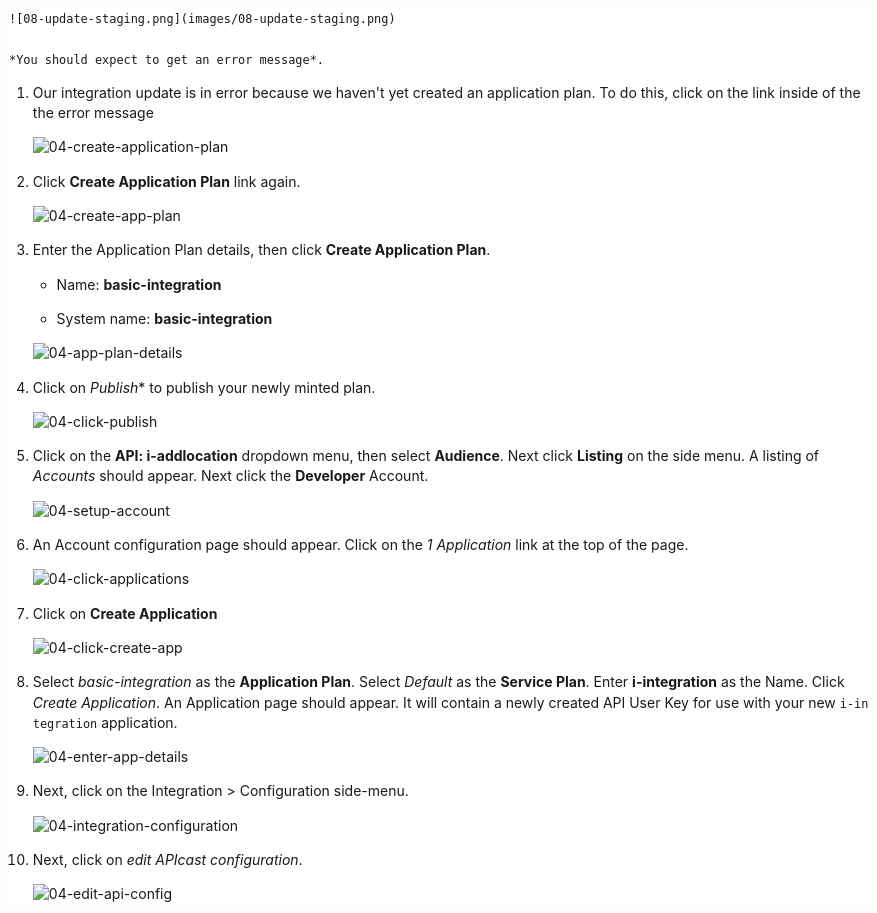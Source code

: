     ![08-update-staging.png](images/08-update-staging.png)

    *You should expect to get an error message*.

1.  Our integration update is in error because we haven't yet created an application plan.  To do this, click on the link inside of the the error message

    ![04-create-application-plan](images/04-create-application-plan.png)

1.  Click **Create Application Plan** link again.

    ![04-create-app-plan](images/04-click-create-app-plan.png)

1.  Enter the Application Plan details, then click **Create Application Plan**.

    * Name: **basic-integration**

    * System name: **basic-integration**

    ![04-app-plan-details](images/04-app-plan-details.png)

1. Click on *Publish** to publish your newly minted plan.

    ![04-click-publish](images/04-click-publish.png)

1.  Click on the **API: i-addlocation** dropdown menu, then select **Audience**.  Next click **Listing** on the side menu.  A listing of *Accounts* should appear.  Next click the **Developer** Account.

    ![04-setup-account](images/04-setup-account.png)

1. An Account configuration page should appear.  Click on the *1 Application* link at the top of the page.

    ![04-click-applications](images/04-click-applications.png)

1. Click on **Create Application**

    ![04-click-create-app](images/04-click-create-app.png)

1. Select *basic-integration* as the **Application Plan**.  Select *Default* as the **Service Plan**.  Enter **i-integration** as the Name.  Click *Create Application*.  An Application page should appear.  It will contain a newly created API User Key for use with your new `i-integration` application.

    ![04-enter-app-details](images/04-enter-app-details.png)

1.  Next, click on the Integration > Configuration side-menu.

    ![04-integration-configuration](images/04-integration-configuration.png)

1. Next, click on *edit APIcast configuration*.

    ![04-edit-api-config](images/04-edit-api-config.png)

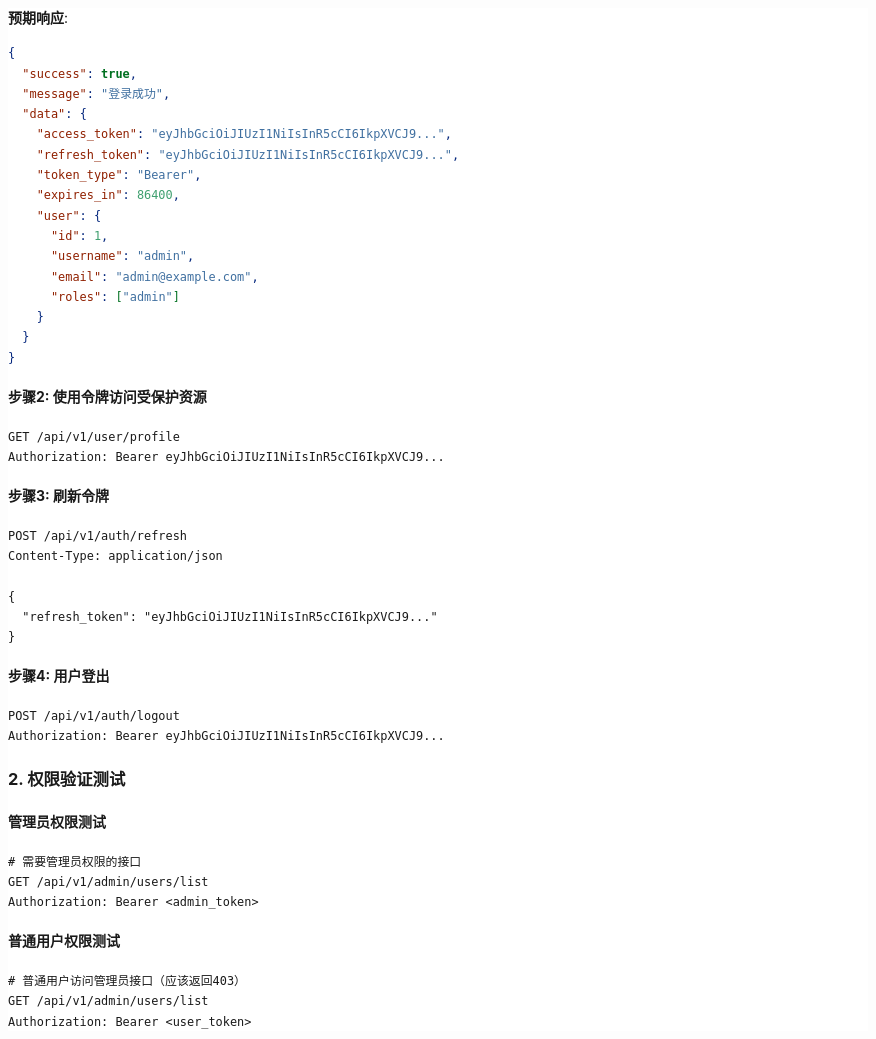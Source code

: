 **预期响应**:
```json
{
  "success": true,
  "message": "登录成功",
  "data": {
    "access_token": "eyJhbGciOiJIUzI1NiIsInR5cCI6IkpXVCJ9...",
    "refresh_token": "eyJhbGciOiJIUzI1NiIsInR5cCI6IkpXVCJ9...",
    "token_type": "Bearer",
    "expires_in": 86400,
    "user": {
      "id": 1,
      "username": "admin",
      "email": "admin@example.com",
      "roles": ["admin"]
    }
  }
}
```

#### 步骤2: 使用令牌访问受保护资源
```http
GET /api/v1/user/profile
Authorization: Bearer eyJhbGciOiJIUzI1NiIsInR5cCI6IkpXVCJ9...
```

#### 步骤3: 刷新令牌
```http
POST /api/v1/auth/refresh
Content-Type: application/json

{
  "refresh_token": "eyJhbGciOiJIUzI1NiIsInR5cCI6IkpXVCJ9..."
}
```

#### 步骤4: 用户登出
```http
POST /api/v1/auth/logout
Authorization: Bearer eyJhbGciOiJIUzI1NiIsInR5cCI6IkpXVCJ9...
```

### 2. 权限验证测试

#### 管理员权限测试
```http
# 需要管理员权限的接口
GET /api/v1/admin/users/list
Authorization: Bearer <admin_token>
```

#### 普通用户权限测试
```http
# 普通用户访问管理员接口（应该返回403）
GET /api/v1/admin/users/list
Authorization: Bearer <user_token>
```
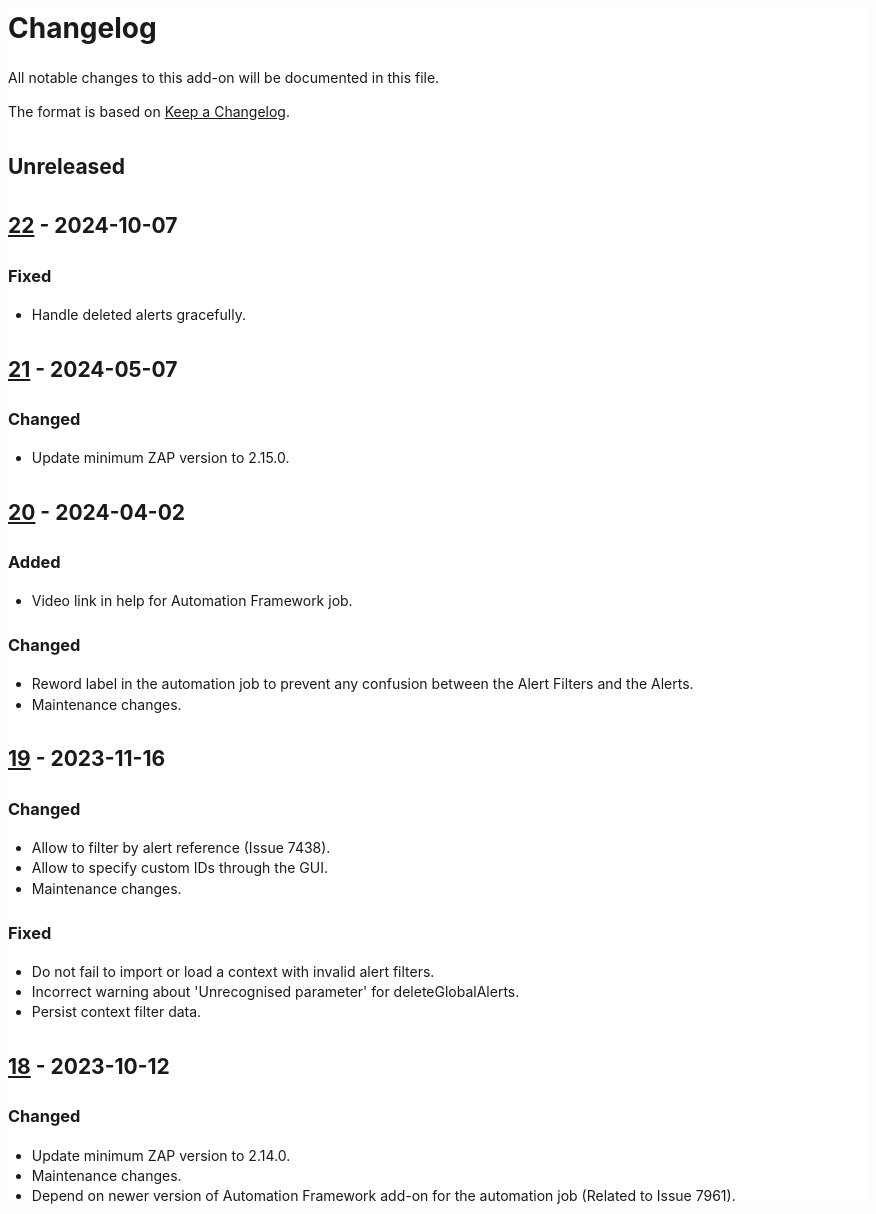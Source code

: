 # Changelog
All notable changes to this add-on will be documented in this file.

The format is based on [Keep a Changelog](https://keepachangelog.com/en/1.0.0/).

## Unreleased


## [22] - 2024-10-07
### Fixed
- Handle deleted alerts gracefully.

## [21] - 2024-05-07
### Changed
- Update minimum ZAP version to 2.15.0.

## [20] - 2024-04-02
### Added
- Video link in help for Automation Framework job.

### Changed
- Reword label in the automation job to prevent any confusion between the Alert Filters and the Alerts.
- Maintenance changes.

## [19] - 2023-11-16
### Changed
- Allow to filter by alert reference (Issue 7438).
- Allow to specify custom IDs through the GUI.
- Maintenance changes.

### Fixed
- Do not fail to import or load a context with invalid alert filters.
- Incorrect warning about 'Unrecognised parameter' for deleteGlobalAlerts.
- Persist context filter data.

## [18] - 2023-10-12
### Changed
- Update minimum ZAP version to 2.14.0.
- Maintenance changes.
- Depend on newer version of Automation Framework add-on for the automation job (Related to Issue 7961).


[22]: https://github.com/zaproxy/zap-extensions/releases/alertFilters-v22
[21]: https://github.com/zaproxy/zap-extensions/releases/alertFilters-v21
[20]: https://github.com/zaproxy/zap-extensions/releases/alertFilters-v20
[19]: https://github.com/zaproxy/zap-extensions/releases/alertFilters-v19
[18]: https://github.com/zaproxy/zap-extensions/releases/alertFilters-v18
[17]: https://github.com/zaproxy/zap-extensions/releases/alertFilters-v17
[16]: https://github.com/zaproxy/zap-extensions/releases/alertFilters-v16
[15]: https://github.com/zaproxy/zap-extensions/releases/alertFilters-v15
[14]: https://github.com/zaproxy/zap-extensions/releases/alertFilters-v14
[13]: https://github.com/zaproxy/zap-extensions/releases/alertFilters-v13
[12]: https://github.com/zaproxy/zap-extensions/releases/alertFilters-v12
[11]: https://github.com/zaproxy/zap-extensions/releases/alertFilters-v11
[10]: https://github.com/zaproxy/zap-extensions/releases/alertFilters-v10
[9]: https://github.com/zaproxy/zap-extensions/releases/alertFilters-v9
[8]: https://github.com/zaproxy/zap-extensions/releases/alertFilters-v8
-=-=-=-=-
§ TASK INSTRUCTIONS
With the pictures removed, output the listing above exactly.

§ RESPONSE FOR THIS EXERCISE
Source code

:     ![08-update-staging.png](images/08-update-staging.png)

    *You should expect to get an error message*.

1.  Our integration update is in error because we haven't yet created an application plan.  To do this, click on the link inside of the the error message

    ![04-create-application-plan](images/04-create-application-plan.png)

1.  Click **Create Application Plan** link again.

    ![04-create-app-plan](images/04-click-create-app-plan.png)

1.  Enter the Application Plan details, then click **Create Application Plan**.

    * Name: **basic-integration**

    * System name: **basic-integration**

    ![04-app-plan-details](images/04-app-plan-details.png)

1. Click on *Publish** to publish your newly minted plan.

    ![04-click-publish](images/04-click-publish.png)

1.  Click on the **API: i-addlocation** dropdown menu, then select **Audience**.  Next click **Listing** on the side menu.  A listing of *Accounts* should appear.  Next click the **Developer** Account.

    ![04-setup-account](images/04-setup-account.png)

1. An Account configuration page should appear.  Click on the *1 Application* link at the top of the page.

    ![04-click-applications](images/04-click-applications.png)

1. Click on **Create Application**

    ![04-click-create-app](images/04-click-create-app.png)

1. Select *basic-integration* as the **Application Plan**.  Select *Default* as the **Service Plan**.  Enter **i-integration** as the Name.  Click *Create Application*.  An Application page should appear.  It will contain a newly created API User Key for use with your new `i-integration` application.

    ![04-enter-app-details](images/04-enter-app-details.png)

1.  Next, click on the Integration > Configuration side-menu.

    ![04-integration-configuration](images/04-integration-configuration.png)

1. Next, click on *edit APIcast configuration*.

    ![04-edit-api-config](images/04-edit-api-config.png)

Source code

: **预期响应**:
```json
{
  "success": true,
  "message": "登录成功",
  "data": {
    "access_token": "eyJhbGciOiJIUzI1NiIsInR5cCI6IkpXVCJ9...",
    "refresh_token": "eyJhbGciOiJIUzI1NiIsInR5cCI6IkpXVCJ9...",
    "token_type": "Bearer",
    "expires_in": 86400,
    "user": {
      "id": 1,
      "username": "admin",
      "email": "admin@example.com",
      "roles": ["admin"]
    }
  }
}
```

#### 步骤2: 使用令牌访问受保护资源
```http
GET /api/v1/user/profile
Authorization: Bearer eyJhbGciOiJIUzI1NiIsInR5cCI6IkpXVCJ9...
```

#### 步骤3: 刷新令牌
```http
POST /api/v1/auth/refresh
Content-Type: application/json

{
  "refresh_token": "eyJhbGciOiJIUzI1NiIsInR5cCI6IkpXVCJ9..."
}
```

#### 步骤4: 用户登出
```http
POST /api/v1/auth/logout
Authorization: Bearer eyJhbGciOiJIUzI1NiIsInR5cCI6IkpXVCJ9...
```

### 2. 权限验证测试

#### 管理员权限测试
```http
# 需要管理员权限的接口
GET /api/v1/admin/users/list
Authorization: Bearer <admin_token>
```

#### 普通用户权限测试
```http
# 普通用户访问管理员接口（应该返回403）
GET /api/v1/admin/users/list
Authorization: Bearer <user_token>
```
Source code

: # Changelog
All notable changes to this add-on will be documented in this file.

The format is based on [Keep a Changelog](https://keepachangelog.com/en/1.0.0/).

## Unreleased


## [22] - 2024-10-07
### Fixed
- Handle deleted alerts gracefully.

## [21] - 2024-05-07
### Changed
- Update minimum ZAP version to 2.15.0.

## [20] - 2024-04-02
### Added
- Video link in help for Automation Framework job.

### Changed
- Reword label in the automation job to prevent any confusion between the Alert Filters and the Alerts.
- Maintenance changes.

## [19] - 2023-11-16
### Changed
- Allow to filter by alert reference (Issue 7438).
- Allow to specify custom IDs through the GUI.
- Maintenance changes.

### Fixed
- Do not fail to import or load a context with invalid alert filters.
- Incorrect warning about 'Unrecognised parameter' for deleteGlobalAlerts.
- Persist context filter data.

## [18] - 2023-10-12
### Changed
- Update minimum ZAP version to 2.14.0.
- Maintenance changes.
- Depend on newer version of Automation Framework add-on for the automation job (Related to Issue 7961).


[22]: https://github.com/zaproxy/zap-extensions/releases/alertFilters-v22
[21]: https://github.com/zaproxy/zap-extensions/releases/alertFilters-v21
[20]: https://github.com/zaproxy/zap-extensions/releases/alertFilters-v20
[19]: https://github.com/zaproxy/zap-extensions/releases/alertFilters-v19
[18]: https://github.com/zaproxy/zap-extensions/releases/alertFilters-v18
[17]: https://github.com/zaproxy/zap-extensions/releases/alertFilters-v17
[16]: https://github.com/zaproxy/zap-extensions/releases/alertFilters-v16
[15]: https://github.com/zaproxy/zap-extensions/releases/alertFilters-v15
[14]: https://github.com/zaproxy/zap-extensions/releases/alertFilters-v14
[13]: https://github.com/zaproxy/zap-extensions/releases/alertFilters-v13
[12]: https://github.com/zaproxy/zap-extensions/releases/alertFilters-v12
[11]: https://github.com/zaproxy/zap-extensions/releases/alertFilters-v11
[10]: https://github.com/zaproxy/zap-extensions/releases/alertFilters-v10
[9]: https://github.com/zaproxy/zap-extensions/releases/alertFilters-v9
[8]: https://github.com/zaproxy/zap-extensions/releases/alertFilters-v8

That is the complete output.